WASHINGTON – President Bush on Wednesday vetoed a $290 billion farm bill for a second time, sending it back to Congress after a printing error threatened the delivery of U.S. food aid abroad.

Most of the bill was enacted in May, when both the House and Senate easily overrode Bush’s first veto of the legislation. But 34 pages of the bill that would extend foreign aid programs were mistakenly missing from the parchment copy Congress sent the White House, so that section has not yet become law.

To ensure the aid continues amid a global hunger crisis — and to prevent future legal challenges — Congress and Bush are again passing, vetoing and enacting the entire bill to provide farm subsidies, food stamps and other nutrition programs over the next five years.

The mistake delayed shipments of food to Ethiopia, Myanmar and Somalia, said Stephen Driesler, the U.S. Agency for International Development’s deputy assistant administrator for legislative and public affairs.

“We have orders ready to go,” Driesler said Wednesday.

Both chambers should easily come up with the two-thirds majorities needed to override the second veto. The Senate passed the bill 77-15, and the House passed it 306-110.

Both the House and Senate were expected to take up the veto override Wednesday.

Bush contends the legislation, which extends agriculture and nutrition programs, is too expensive and too generous with subsidies for farmers. He opposed the legislation from the start and began threatening to veto it last July.

He said Congress missed an opportunity to make the bill better when it was passed a second time.
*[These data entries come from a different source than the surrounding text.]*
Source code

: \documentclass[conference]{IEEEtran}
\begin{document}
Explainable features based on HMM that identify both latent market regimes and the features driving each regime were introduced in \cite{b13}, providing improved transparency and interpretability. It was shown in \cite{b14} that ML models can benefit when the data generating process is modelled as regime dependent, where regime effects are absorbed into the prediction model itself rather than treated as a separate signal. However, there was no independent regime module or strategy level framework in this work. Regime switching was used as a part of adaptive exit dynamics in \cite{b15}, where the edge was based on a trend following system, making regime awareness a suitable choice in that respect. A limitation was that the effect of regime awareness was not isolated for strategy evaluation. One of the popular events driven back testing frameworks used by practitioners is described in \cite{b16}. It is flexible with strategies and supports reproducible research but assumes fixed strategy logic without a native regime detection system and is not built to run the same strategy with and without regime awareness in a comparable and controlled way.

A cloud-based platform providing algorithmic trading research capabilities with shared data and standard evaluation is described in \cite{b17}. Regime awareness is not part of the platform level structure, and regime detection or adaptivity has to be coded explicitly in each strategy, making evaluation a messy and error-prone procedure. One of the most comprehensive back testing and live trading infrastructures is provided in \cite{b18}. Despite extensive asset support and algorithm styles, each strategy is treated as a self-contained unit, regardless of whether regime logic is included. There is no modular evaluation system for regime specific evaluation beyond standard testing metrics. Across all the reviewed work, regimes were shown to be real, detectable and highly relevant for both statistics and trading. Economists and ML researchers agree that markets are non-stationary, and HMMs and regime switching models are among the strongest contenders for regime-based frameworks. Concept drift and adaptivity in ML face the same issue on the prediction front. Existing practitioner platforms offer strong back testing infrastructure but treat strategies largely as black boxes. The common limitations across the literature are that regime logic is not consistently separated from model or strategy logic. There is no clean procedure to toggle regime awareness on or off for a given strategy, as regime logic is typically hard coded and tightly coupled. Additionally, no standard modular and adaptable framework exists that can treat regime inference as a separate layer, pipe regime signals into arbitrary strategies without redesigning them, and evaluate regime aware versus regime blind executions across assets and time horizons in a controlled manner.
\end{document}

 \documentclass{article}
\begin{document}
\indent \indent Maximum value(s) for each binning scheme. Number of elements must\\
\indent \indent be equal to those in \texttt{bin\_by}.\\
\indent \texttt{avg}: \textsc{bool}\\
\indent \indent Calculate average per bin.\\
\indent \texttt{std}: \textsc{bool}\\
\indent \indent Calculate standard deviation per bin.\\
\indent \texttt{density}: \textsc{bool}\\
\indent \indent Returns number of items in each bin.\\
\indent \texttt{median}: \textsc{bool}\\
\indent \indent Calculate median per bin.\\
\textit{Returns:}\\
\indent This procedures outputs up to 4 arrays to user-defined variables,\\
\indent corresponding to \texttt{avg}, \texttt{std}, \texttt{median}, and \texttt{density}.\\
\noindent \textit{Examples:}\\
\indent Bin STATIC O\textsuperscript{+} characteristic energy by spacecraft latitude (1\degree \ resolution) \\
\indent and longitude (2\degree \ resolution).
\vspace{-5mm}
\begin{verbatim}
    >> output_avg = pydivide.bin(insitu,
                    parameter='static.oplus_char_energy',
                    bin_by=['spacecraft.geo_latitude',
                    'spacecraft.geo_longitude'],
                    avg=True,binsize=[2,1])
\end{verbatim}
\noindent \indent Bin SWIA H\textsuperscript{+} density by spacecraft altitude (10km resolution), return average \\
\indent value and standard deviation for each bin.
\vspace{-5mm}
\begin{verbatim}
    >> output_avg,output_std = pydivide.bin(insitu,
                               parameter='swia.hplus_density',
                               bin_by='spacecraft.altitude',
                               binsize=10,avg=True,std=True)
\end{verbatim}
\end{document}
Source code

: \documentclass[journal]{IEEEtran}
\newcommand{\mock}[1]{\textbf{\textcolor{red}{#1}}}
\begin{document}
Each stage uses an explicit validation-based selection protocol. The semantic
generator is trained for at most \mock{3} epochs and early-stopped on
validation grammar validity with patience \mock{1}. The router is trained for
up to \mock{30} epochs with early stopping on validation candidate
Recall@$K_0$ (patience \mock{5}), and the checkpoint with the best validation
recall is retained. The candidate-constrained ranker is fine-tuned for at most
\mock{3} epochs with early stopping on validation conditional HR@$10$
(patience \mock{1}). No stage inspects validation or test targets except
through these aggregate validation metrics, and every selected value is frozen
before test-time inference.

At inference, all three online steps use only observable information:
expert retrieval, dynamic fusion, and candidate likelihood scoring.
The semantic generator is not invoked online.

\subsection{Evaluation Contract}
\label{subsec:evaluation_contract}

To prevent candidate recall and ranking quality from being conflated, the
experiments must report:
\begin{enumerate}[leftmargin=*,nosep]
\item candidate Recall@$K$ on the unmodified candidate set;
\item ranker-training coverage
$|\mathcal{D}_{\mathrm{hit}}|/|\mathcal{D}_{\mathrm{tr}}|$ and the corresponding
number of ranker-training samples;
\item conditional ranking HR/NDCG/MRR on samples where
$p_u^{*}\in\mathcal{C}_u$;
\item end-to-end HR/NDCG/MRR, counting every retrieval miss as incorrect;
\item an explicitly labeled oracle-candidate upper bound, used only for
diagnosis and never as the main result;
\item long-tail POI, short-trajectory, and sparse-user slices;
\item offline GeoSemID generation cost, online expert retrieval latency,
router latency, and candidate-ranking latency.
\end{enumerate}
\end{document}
“For a year and a half, I have consistently asked that the Congress pass a good farm bill that I can sign,” Bush said in his veto message. “Regrettably, the Congress has failed to do so. At a time of high food prices and record farm income, this bill lacks program reform and fiscal discipline.”

About two-thirds of the farm law pays for domestic nutrition programs such as food stamps, which will see increases of around $1 billion a year. About $40 billion is for farm subsidies, and almost $30 billion will go to farmers to protect environmentally sensitive farmland.